Segment Start: GIVEN DATA
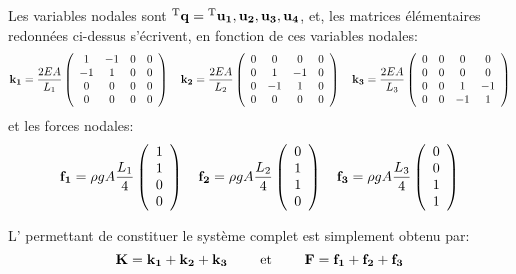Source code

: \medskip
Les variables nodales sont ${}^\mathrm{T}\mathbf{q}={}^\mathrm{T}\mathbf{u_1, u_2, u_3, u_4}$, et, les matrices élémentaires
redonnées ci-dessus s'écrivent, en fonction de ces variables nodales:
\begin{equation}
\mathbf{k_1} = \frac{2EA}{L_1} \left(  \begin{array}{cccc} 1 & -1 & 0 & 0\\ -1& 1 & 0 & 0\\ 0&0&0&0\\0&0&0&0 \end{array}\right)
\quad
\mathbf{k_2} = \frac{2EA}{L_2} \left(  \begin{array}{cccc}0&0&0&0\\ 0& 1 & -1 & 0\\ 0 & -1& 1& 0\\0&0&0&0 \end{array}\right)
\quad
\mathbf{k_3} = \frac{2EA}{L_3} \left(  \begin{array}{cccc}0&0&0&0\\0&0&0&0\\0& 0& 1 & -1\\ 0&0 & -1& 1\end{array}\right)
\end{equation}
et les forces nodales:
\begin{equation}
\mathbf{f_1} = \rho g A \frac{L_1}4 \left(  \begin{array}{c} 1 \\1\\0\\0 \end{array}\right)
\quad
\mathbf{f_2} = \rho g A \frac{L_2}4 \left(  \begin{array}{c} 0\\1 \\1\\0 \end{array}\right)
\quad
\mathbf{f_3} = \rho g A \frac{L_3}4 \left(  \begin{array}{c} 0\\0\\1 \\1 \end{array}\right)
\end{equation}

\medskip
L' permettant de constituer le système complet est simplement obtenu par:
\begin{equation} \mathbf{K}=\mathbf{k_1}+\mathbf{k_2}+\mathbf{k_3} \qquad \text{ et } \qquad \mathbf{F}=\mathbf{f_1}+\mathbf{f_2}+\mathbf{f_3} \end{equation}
Segment End: GIVEN DATA
REQUIREMENT:
Scan the material above. Copy each line that holds the word "nodales".

THE ANSWER:
Les variables nodales sont ${}^\mathrm{T}\mathbf{q}={}^\mathrm{T}\mathbf{u_1, u_2, u_3, u_4}$, et, les matrices élémentaires
redonnées ci-dessus s'écrivent, en fonction de ces variables nodales:
et les forces nodales:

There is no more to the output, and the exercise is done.